All animal studies were approved by the National Institutes of Health (NIH) Institutional Animal Care and Use Committee (IACUC). In vivo replication and immunogenicity were assessed in AGMs. Animals were confirmed to be naive for HPIV1 and HPIV3 by serum hemagglutination inhibition assay (35), and four animals per virus were infected by the combined i.n. and intratracheal (i.t.) routes with 106 TCID50 per site, in parallel with two animals infected with wt HPIV1 for comparison. The previously described candidate rHPIV3/EboGP (21) was also included with two animals as a positive reference. Nasopharyngeal (NP) swabs were collected daily for 14 days, whereas tracheal lavage (TL) with 3 ml of PBS was performed every other day p.i. for 14 days. After 28 days two animals of each group received a second inoculation (boost) with the same virus. Dose, routes, and NP/TL sample collection were the same as for the first dose. Virus titers of NP and TL samples were determined by serial dilution on LLC-MK2 cells and HAD assay and reported as log10 TCID50 per milliliter. For each virus, NP and TL samples from 4 animals at their peak titer day following the first inoculation as well as a day before and after were subjected to double-staining plaque assay to determine the stability of GP expression during in vivo replication. Serum was collected from all animals weekly, starting on the day of inoculation, to determine GP-specific antibody response following the first and second doses.

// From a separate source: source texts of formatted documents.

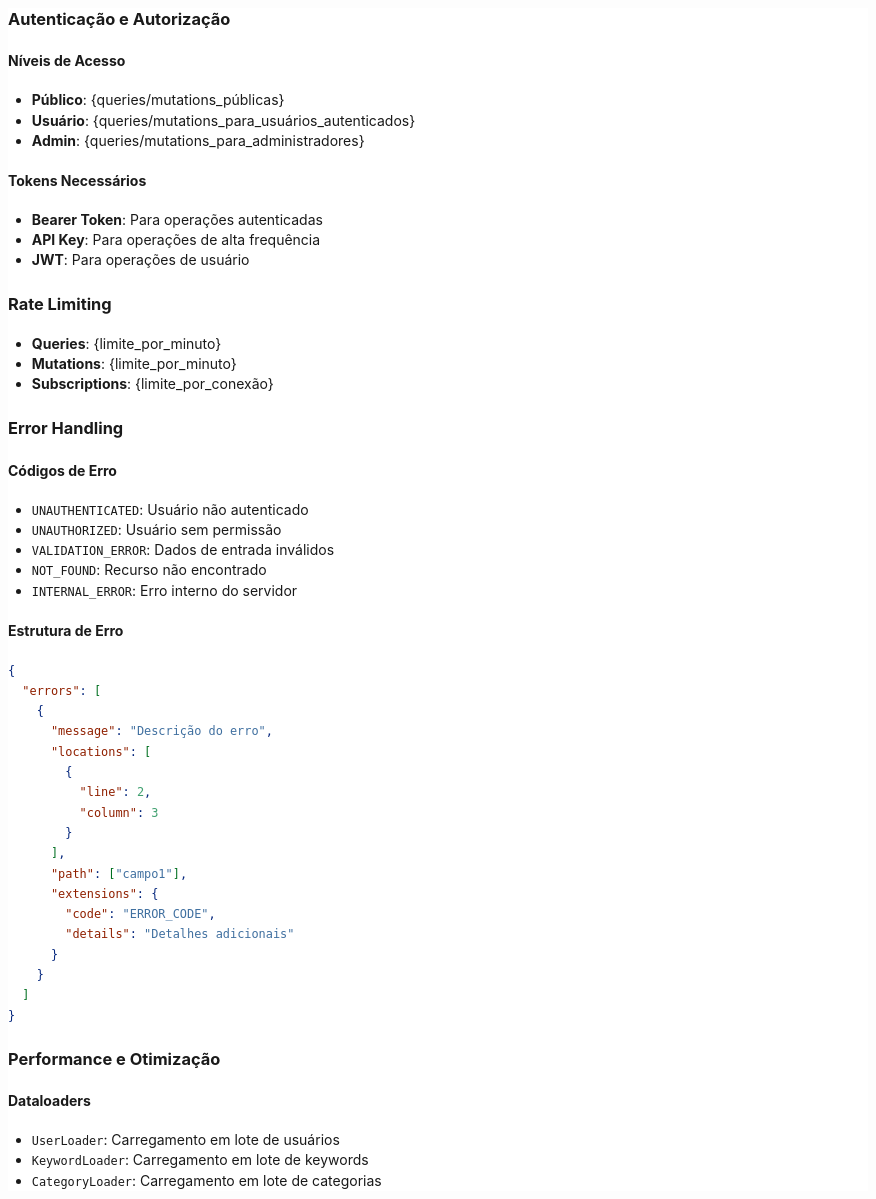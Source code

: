 ### **Autenticação e Autorização**

#### **Níveis de Acesso**
- **Público**: {queries/mutations_públicas}
- **Usuário**: {queries/mutations_para_usuários_autenticados}
- **Admin**: {queries/mutations_para_administradores}

#### **Tokens Necessários**
- **Bearer Token**: Para operações autenticadas
- **API Key**: Para operações de alta frequência
- **JWT**: Para operações de usuário

### **Rate Limiting**
- **Queries**: {limite_por_minuto}
- **Mutations**: {limite_por_minuto}
- **Subscriptions**: {limite_por_conexão}

### **Error Handling**

#### **Códigos de Erro**
- `UNAUTHENTICATED`: Usuário não autenticado
- `UNAUTHORIZED`: Usuário sem permissão
- `VALIDATION_ERROR`: Dados de entrada inválidos
- `NOT_FOUND`: Recurso não encontrado
- `INTERNAL_ERROR`: Erro interno do servidor

#### **Estrutura de Erro**
```json
{
  "errors": [
    {
      "message": "Descrição do erro",
      "locations": [
        {
          "line": 2,
          "column": 3
        }
      ],
      "path": ["campo1"],
      "extensions": {
        "code": "ERROR_CODE",
        "details": "Detalhes adicionais"
      }
    }
  ]
}
```

### **Performance e Otimização**

#### **Dataloaders**
- `UserLoader`: Carregamento em lote de usuários
- `KeywordLoader`: Carregamento em lote de keywords
- `CategoryLoader`: Carregamento em lote de categorias
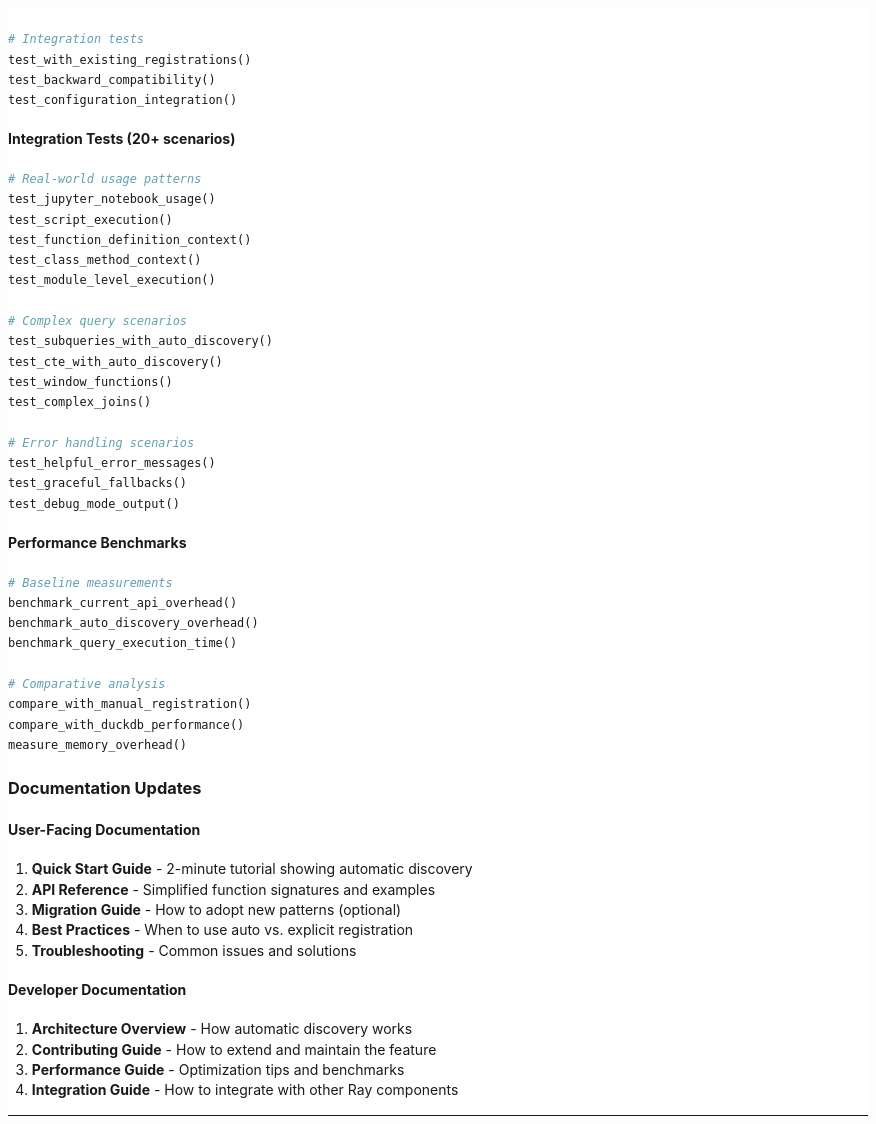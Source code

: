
 ```python

# Integration tests  
test_with_existing_registrations()
test_backward_compatibility()
test_configuration_integration()
```

#### **Integration Tests** (20+ scenarios)
```python
# Real-world usage patterns
test_jupyter_notebook_usage()
test_script_execution()
test_function_definition_context()
test_class_method_context()
test_module_level_execution()

# Complex query scenarios
test_subqueries_with_auto_discovery()
test_cte_with_auto_discovery()
test_window_functions()
test_complex_joins()

# Error handling scenarios
test_helpful_error_messages()
test_graceful_fallbacks()
test_debug_mode_output()
```

#### **Performance Benchmarks**
```python
# Baseline measurements
benchmark_current_api_overhead()
benchmark_auto_discovery_overhead()
benchmark_query_execution_time()

# Comparative analysis
compare_with_manual_registration()
compare_with_duckdb_performance()
measure_memory_overhead()
```

### **Documentation Updates**

#### **User-Facing Documentation**
1. **Quick Start Guide** - 2-minute tutorial showing automatic discovery
2. **API Reference** - Simplified function signatures and examples
3. **Migration Guide** - How to adopt new patterns (optional)
4. **Best Practices** - When to use auto vs. explicit registration
5. **Troubleshooting** - Common issues and solutions

#### **Developer Documentation**
1. **Architecture Overview** - How automatic discovery works
2. **Contributing Guide** - How to extend and maintain the feature
3. **Performance Guide** - Optimization tips and benchmarks
4. **Integration Guide** - How to integrate with other Ray components

---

EBOV GP-specific IgG ELISA.
A commercially available monkey anti-Zaire EBOV GP IgG ELISA kit (Alpha Diagnostic International Inc., San Antonio, TX) was used to quantify the GP-specific serum antibody response of the immunized AGMs. The assay was performed as described in the manufacturer's protocol. Briefly, 5-fold serially diluted serum was added to EBOV-GP-coated wells of a 96-well ELISA plate and incubated for 1 h to capture GP-specific antibodies. The wells were washed and the bound GP antibodies were detected with a secondary horseradish peroxidase-conjugated anti-monkey IgG. The absorbance at 450 nm was measured, and the dilution of each sample yielding a value of 1 for optical density at 450 nm (OD450) was calculated by linear regression analysis.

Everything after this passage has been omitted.